Using the entries that follow, count the lines containing the word "will" and give that number by itself.

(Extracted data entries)
┄┄┄┄┄┄┄┄┄┄
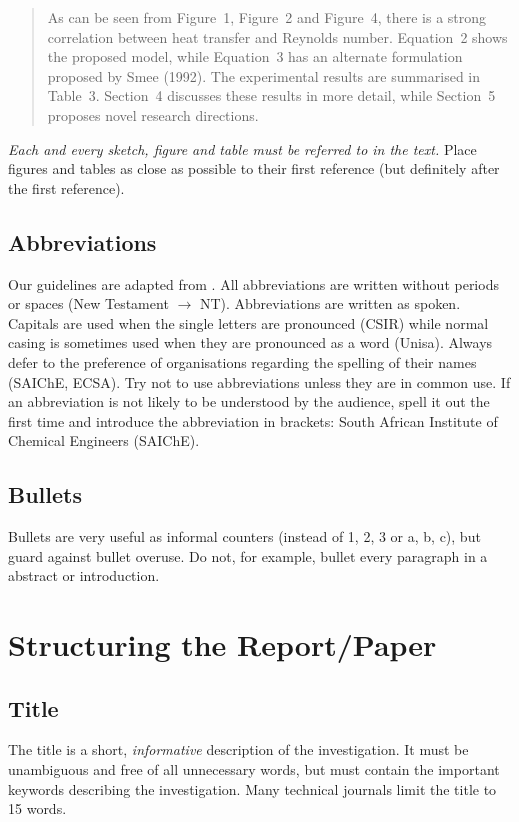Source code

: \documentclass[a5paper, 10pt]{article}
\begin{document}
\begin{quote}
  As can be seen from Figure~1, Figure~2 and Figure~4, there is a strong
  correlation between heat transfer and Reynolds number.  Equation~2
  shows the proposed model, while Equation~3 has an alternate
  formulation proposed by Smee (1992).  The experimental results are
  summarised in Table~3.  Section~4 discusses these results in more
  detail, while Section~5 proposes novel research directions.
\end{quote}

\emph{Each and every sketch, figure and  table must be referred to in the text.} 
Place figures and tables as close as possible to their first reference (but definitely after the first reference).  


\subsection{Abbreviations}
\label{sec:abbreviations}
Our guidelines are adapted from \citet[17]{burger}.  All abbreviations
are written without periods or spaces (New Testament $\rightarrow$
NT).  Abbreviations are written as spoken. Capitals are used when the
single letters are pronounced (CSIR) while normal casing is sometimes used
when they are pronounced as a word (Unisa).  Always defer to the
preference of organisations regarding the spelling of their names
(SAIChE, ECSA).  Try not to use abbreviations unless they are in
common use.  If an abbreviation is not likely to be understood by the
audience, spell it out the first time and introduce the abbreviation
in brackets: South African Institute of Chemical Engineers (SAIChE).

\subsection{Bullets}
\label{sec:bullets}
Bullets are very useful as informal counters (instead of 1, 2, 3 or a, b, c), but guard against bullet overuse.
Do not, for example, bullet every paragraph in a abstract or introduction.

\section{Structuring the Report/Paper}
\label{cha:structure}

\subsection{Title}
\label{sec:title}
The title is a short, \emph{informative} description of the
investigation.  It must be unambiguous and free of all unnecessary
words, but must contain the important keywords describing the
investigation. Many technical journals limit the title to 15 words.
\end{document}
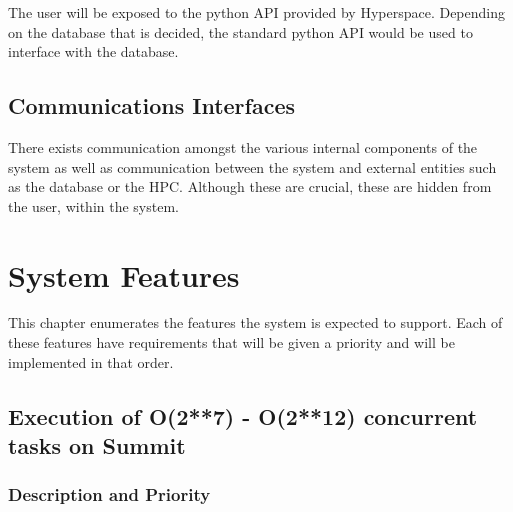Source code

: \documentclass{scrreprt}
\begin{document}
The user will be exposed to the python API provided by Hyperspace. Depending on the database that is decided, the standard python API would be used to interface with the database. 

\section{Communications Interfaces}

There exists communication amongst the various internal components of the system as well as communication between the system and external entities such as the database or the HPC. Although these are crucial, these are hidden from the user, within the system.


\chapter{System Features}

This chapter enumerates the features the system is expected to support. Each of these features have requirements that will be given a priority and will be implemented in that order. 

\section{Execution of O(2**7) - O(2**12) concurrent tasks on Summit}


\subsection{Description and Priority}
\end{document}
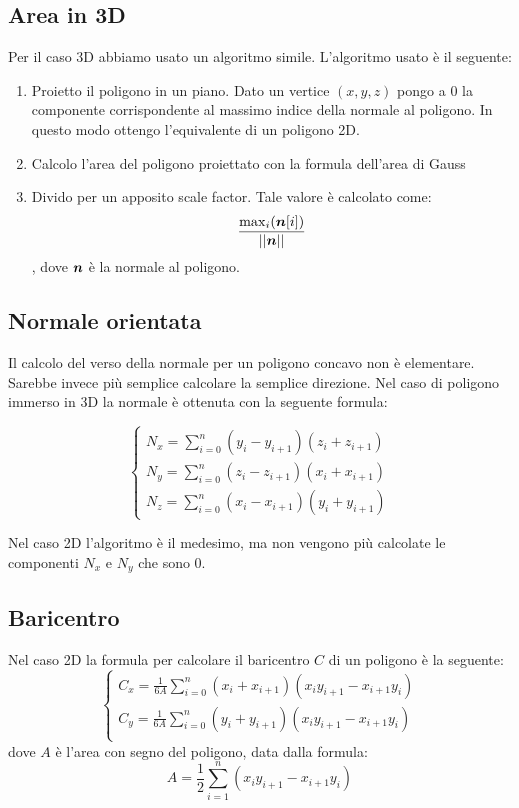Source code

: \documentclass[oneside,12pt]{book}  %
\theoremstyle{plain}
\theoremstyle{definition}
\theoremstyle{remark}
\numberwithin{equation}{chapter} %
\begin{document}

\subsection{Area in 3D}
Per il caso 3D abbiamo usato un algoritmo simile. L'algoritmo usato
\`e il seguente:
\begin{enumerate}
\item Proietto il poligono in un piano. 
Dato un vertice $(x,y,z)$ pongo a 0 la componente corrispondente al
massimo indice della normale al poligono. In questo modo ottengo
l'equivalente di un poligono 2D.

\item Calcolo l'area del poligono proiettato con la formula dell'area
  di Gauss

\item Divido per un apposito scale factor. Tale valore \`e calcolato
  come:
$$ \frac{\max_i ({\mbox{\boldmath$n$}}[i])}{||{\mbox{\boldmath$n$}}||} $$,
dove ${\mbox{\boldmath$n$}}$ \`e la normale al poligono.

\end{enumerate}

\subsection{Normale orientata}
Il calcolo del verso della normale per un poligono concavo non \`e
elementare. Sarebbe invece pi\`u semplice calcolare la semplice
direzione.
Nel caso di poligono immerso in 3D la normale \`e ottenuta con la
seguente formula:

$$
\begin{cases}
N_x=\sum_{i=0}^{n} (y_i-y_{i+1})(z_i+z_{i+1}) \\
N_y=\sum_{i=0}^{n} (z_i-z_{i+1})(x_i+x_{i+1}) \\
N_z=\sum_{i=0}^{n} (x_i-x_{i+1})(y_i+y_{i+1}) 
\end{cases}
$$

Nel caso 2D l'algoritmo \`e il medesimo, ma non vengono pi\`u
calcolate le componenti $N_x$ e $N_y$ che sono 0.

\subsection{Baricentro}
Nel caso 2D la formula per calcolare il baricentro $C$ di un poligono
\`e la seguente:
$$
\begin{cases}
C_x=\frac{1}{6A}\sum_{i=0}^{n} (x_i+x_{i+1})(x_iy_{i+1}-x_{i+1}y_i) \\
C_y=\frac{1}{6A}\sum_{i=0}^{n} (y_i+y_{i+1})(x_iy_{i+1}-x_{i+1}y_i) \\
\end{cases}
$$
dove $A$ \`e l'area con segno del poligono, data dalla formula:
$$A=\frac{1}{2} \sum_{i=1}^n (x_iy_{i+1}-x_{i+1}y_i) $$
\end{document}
┄┄┄┄┄┄┄┄┄┄
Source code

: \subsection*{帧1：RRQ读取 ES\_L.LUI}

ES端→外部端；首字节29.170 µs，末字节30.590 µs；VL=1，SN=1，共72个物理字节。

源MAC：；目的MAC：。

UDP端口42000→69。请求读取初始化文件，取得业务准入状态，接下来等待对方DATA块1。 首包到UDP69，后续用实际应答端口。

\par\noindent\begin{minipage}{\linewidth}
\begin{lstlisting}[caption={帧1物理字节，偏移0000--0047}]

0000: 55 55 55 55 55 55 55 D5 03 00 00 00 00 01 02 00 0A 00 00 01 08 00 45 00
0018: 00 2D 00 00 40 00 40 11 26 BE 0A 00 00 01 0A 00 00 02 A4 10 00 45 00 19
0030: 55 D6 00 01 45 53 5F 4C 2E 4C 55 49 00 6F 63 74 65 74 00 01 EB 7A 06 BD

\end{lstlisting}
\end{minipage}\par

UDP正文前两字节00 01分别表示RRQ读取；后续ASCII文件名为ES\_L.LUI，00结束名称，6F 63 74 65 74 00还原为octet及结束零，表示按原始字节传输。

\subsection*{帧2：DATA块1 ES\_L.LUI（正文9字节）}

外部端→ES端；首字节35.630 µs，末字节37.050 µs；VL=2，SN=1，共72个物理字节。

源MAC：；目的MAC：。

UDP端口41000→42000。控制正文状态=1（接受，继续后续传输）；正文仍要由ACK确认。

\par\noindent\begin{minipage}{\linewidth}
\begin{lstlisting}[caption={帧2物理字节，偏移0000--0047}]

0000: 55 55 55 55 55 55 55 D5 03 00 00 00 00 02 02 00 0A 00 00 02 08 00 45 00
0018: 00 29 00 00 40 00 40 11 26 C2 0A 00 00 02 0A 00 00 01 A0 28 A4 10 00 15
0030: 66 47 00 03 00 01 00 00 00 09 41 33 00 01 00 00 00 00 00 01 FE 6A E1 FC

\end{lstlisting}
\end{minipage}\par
┄┄┄┄┄┄┄┄┄┄
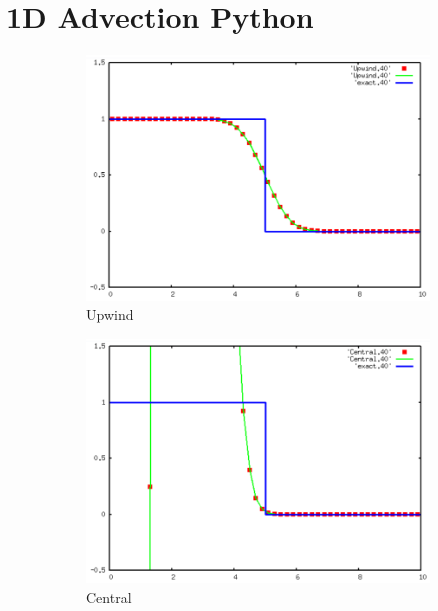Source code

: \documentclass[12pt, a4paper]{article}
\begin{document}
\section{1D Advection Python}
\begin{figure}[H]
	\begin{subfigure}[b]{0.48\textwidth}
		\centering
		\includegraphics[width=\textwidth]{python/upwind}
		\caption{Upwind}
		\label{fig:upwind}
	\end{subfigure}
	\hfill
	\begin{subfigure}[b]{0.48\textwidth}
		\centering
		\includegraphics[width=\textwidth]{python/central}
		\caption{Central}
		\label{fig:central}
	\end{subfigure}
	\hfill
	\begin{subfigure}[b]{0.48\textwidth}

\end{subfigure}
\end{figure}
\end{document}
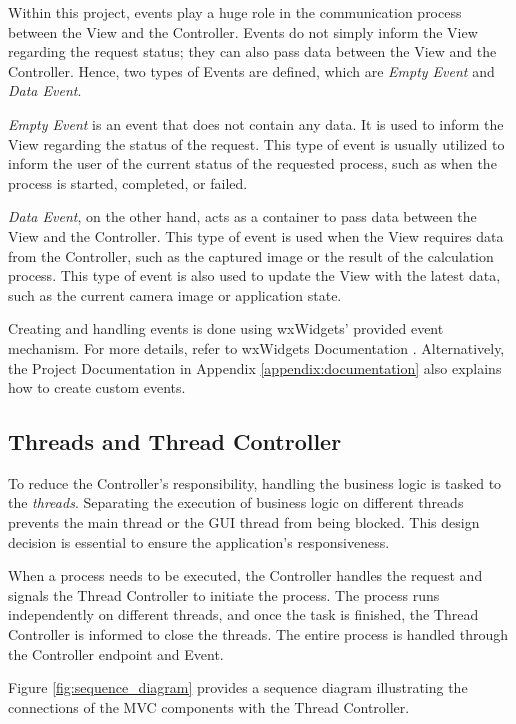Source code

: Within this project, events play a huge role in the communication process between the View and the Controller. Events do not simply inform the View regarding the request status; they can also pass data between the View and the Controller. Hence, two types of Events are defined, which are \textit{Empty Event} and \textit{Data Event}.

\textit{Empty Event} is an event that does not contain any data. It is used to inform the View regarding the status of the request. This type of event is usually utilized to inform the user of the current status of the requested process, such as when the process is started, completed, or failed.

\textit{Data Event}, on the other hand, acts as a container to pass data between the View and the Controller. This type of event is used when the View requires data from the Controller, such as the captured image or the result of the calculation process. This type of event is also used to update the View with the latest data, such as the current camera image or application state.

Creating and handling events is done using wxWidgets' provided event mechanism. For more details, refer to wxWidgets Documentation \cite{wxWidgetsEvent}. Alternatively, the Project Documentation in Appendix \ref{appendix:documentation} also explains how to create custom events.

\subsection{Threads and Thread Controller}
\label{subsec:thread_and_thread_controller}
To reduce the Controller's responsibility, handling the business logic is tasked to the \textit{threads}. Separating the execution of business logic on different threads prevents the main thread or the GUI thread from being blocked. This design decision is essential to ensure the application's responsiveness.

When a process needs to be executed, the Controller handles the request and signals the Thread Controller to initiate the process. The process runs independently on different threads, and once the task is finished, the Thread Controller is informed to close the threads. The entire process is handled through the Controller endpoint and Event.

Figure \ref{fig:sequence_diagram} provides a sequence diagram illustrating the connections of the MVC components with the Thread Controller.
┄┄┄┄┄┄┄┄┄┄
▶ **Response**
2